"
The man, who was young in years and old in heart, looked down at the
girl with a very sad smile. She spoke as if it were such an easy thing
to do: he knew by bitter experience that under such circumstances as his
own it was of all tasks the most difficult. To stand aside during the
best years; to see the tide of life rush by, and have no part in the
great enterprise; and then to regain his powers when youth had passed,
and the keen savour of youth had died down into a dull indifference; to
be dependent for love on the careless affection of a lad,--how was it
possible for a man to keep his heart warm in such circumstances as
these?
"Life has been kind to you," he answered dryly, and Pixie flung him a
quick retort--
"I have been kind to _it_! If I'd chosen I might have found it hard
enough. We were always poor. I never remember a time when I hadn't to
pretend and make up, because it was impossible to get what I wanted.

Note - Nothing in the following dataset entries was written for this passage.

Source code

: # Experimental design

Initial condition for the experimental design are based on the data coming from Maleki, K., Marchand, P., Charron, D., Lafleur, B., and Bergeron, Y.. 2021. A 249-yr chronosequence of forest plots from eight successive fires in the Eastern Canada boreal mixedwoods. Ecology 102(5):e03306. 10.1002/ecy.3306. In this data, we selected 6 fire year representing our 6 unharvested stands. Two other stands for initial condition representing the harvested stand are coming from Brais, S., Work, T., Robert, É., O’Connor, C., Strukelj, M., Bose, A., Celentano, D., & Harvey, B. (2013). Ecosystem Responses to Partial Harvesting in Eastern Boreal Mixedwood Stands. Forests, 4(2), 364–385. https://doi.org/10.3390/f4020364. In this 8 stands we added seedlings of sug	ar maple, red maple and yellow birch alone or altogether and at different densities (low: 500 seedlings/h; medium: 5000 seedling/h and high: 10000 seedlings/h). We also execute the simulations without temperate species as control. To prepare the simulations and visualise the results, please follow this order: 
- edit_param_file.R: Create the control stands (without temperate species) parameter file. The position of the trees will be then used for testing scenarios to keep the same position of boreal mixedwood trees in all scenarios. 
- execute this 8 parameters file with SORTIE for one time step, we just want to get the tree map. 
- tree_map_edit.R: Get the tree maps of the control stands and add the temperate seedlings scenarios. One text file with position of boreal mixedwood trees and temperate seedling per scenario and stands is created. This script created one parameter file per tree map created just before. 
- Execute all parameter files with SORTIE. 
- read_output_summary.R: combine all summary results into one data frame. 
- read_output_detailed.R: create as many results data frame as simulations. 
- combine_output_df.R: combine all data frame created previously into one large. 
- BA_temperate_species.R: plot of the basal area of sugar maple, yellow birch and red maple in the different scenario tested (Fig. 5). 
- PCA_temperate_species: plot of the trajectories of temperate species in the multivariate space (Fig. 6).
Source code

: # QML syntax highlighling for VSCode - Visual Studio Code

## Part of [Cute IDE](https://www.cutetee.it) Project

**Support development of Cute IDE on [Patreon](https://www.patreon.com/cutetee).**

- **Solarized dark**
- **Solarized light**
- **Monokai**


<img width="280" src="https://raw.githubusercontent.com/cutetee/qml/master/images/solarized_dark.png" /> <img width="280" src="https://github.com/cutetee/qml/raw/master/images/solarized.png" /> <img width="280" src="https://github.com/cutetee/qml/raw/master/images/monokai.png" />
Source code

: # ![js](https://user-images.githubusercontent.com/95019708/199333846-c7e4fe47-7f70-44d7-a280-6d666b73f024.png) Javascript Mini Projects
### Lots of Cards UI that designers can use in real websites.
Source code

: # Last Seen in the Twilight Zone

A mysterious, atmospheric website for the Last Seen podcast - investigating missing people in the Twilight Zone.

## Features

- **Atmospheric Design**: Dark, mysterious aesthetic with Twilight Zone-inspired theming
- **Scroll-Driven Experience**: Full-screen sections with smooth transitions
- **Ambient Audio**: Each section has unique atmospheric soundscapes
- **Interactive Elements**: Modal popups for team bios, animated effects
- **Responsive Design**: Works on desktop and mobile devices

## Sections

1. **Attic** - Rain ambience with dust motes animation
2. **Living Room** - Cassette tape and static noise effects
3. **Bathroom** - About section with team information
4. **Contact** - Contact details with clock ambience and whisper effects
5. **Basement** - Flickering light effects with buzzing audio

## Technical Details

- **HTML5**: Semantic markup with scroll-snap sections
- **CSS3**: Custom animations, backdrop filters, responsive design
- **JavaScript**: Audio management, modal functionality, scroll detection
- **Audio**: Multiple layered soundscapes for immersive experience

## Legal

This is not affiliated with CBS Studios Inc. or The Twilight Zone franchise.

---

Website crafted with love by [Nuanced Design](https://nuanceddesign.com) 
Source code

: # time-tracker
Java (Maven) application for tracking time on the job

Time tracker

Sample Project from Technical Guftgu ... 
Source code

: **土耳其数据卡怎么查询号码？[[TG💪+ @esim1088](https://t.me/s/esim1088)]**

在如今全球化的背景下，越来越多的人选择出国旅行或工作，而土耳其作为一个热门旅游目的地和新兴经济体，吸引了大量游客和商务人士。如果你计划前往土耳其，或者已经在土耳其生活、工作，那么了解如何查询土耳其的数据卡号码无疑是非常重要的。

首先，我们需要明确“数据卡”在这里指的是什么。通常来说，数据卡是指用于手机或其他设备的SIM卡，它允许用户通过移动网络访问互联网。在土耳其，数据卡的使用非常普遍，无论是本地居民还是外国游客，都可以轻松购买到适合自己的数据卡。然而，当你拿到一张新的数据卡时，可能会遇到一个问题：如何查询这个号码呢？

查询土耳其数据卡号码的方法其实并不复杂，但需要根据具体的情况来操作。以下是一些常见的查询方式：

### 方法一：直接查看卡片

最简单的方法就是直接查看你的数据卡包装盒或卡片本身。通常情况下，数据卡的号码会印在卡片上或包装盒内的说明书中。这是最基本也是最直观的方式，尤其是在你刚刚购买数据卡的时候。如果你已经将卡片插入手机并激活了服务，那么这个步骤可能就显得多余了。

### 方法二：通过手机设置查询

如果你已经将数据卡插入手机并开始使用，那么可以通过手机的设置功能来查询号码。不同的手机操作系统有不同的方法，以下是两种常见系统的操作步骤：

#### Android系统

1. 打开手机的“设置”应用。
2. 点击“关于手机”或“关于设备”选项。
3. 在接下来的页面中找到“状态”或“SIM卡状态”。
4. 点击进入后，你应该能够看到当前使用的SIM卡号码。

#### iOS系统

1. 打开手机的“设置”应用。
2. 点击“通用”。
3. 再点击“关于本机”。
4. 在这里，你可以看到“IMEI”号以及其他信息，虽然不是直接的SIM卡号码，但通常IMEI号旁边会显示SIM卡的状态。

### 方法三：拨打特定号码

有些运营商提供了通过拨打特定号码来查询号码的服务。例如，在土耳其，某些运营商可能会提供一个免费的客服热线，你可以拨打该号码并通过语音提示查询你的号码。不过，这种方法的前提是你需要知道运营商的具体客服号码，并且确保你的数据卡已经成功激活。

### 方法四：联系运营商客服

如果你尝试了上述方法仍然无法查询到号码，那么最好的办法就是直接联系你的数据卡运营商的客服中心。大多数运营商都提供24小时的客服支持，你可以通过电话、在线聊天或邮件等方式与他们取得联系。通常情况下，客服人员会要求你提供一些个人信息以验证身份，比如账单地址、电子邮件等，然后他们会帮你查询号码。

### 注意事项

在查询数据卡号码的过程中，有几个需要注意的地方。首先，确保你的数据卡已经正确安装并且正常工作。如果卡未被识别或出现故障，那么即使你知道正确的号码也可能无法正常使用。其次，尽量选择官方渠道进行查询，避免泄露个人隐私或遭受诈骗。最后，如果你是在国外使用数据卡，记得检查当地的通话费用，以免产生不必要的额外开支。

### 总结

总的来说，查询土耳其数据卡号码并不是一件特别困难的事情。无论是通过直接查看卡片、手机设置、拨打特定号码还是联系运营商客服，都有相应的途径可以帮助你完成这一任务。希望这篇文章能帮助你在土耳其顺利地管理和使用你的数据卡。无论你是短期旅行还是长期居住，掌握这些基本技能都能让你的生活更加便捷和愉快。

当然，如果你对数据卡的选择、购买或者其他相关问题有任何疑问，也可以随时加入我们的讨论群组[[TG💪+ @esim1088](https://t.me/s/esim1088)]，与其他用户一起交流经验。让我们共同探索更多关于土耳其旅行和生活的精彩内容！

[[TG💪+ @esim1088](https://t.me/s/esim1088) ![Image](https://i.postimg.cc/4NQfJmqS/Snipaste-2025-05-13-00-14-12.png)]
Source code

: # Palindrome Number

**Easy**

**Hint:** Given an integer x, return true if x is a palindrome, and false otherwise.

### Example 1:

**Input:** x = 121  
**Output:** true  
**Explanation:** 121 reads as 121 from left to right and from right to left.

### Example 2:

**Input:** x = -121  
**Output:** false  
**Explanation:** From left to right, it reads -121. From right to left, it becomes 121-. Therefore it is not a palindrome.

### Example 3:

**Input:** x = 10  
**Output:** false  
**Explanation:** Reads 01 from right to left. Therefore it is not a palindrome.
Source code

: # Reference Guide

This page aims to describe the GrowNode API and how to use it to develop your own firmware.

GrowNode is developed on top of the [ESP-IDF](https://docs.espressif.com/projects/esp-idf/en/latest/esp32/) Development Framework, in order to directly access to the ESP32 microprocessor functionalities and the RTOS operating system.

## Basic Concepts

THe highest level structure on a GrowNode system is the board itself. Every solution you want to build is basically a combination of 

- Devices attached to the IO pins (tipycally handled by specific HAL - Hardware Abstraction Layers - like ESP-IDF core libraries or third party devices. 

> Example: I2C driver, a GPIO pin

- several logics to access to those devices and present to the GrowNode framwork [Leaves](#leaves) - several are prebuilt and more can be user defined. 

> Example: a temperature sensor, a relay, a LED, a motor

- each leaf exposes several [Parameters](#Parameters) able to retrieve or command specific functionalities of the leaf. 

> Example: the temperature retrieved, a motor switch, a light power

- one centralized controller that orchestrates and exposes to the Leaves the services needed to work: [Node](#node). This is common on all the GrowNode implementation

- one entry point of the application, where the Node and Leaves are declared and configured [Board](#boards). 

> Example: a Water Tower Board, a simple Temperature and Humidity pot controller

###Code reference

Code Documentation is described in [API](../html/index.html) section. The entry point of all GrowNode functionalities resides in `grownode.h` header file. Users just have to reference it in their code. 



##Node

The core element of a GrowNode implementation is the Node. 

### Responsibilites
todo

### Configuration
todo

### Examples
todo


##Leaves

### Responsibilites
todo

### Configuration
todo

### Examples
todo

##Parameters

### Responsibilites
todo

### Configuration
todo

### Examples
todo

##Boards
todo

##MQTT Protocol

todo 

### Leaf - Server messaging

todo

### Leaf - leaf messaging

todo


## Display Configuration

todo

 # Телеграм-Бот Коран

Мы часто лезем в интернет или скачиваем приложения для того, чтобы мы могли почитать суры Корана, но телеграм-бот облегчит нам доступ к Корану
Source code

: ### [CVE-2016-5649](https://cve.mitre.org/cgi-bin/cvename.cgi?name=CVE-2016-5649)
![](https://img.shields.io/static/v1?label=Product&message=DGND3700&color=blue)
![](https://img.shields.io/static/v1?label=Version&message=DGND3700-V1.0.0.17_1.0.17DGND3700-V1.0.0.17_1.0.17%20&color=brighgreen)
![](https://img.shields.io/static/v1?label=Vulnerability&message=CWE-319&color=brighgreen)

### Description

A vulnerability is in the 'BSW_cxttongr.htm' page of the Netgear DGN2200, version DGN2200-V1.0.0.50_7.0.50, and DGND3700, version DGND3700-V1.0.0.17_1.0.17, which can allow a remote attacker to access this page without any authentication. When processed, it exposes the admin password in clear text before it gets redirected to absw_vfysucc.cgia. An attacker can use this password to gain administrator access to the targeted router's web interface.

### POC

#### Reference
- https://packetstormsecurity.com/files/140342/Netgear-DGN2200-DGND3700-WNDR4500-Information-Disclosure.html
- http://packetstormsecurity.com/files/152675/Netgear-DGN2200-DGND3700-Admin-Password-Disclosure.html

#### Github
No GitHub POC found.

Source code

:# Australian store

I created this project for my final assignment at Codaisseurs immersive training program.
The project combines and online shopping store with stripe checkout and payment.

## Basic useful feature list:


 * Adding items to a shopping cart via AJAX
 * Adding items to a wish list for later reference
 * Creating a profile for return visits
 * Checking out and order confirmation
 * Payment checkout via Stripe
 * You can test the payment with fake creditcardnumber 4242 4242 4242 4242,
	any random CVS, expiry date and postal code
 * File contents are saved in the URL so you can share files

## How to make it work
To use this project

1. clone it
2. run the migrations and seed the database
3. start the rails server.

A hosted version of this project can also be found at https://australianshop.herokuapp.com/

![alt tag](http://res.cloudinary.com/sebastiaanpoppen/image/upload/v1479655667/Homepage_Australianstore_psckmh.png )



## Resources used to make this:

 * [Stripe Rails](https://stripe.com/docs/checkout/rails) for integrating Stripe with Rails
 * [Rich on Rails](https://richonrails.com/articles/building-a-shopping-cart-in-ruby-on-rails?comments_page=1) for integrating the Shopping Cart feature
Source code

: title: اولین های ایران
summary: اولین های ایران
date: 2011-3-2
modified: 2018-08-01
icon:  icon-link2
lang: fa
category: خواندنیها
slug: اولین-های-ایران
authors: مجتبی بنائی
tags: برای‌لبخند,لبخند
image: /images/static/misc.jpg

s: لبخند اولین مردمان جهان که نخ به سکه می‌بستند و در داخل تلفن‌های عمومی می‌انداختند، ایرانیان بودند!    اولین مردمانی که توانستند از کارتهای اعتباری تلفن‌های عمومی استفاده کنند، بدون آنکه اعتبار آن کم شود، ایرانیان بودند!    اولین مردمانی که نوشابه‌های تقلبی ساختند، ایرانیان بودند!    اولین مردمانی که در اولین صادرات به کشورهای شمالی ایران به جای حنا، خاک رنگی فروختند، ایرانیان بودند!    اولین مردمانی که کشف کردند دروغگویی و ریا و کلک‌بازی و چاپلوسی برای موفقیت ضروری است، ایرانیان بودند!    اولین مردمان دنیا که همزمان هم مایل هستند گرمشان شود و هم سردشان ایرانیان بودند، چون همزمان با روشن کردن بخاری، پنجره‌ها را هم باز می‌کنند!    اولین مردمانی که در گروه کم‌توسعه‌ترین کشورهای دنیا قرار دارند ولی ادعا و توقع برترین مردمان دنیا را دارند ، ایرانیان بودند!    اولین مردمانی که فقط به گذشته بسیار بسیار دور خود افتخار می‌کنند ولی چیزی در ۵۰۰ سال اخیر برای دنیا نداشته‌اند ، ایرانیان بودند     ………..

Then I was sent to school, and I hated going, and my father died when I
was away, and they told me the news with not a soul belonging to me
anywhere near, and I loved my father _far_ more than other girls love
theirs! ... Then we left Knock. ... If _you'd_ lived in a castle, and
gone to a villa in a street, with a parlour in front and a dining-room
behind looking out on the kitchen wall, _you_ wouldn't talk about life
being kind--!
"I was in France for years being educated, and not able to repine
because it was a friend and she'd taken me cheaply. Perhaps you'd say
that was luck, and an advantage, and it _was_, but all the same it's
hard on a young thing to have to enjoy herself in a foreign language,
and spend the holidays with a maiden lady and a snuffy old _Pere_,
because there wasn't enough money to come home. Yes," concluded Pixie,
with a smirk of satisfaction, "I've had my trials, and now I'm to be
crossed in love, and have my young lover rent from me. ... You couldn't
have the audacity to call life easy after that!"
Stephen tried valiantly to look sympathetic, but it was useless; he was
obliged to smile, and Pixie smiled with him, adding cheerily--
"Anyway, it's living! ... And I do love it when things happen. It's so
_dreadfully_ interesting to be alive."
The man who was old before his time looked down upon the girl with a
wistful glance. Small as she was, insignificant as she had appeared at
first sight, he had never seen any one more intensely, vitally alive.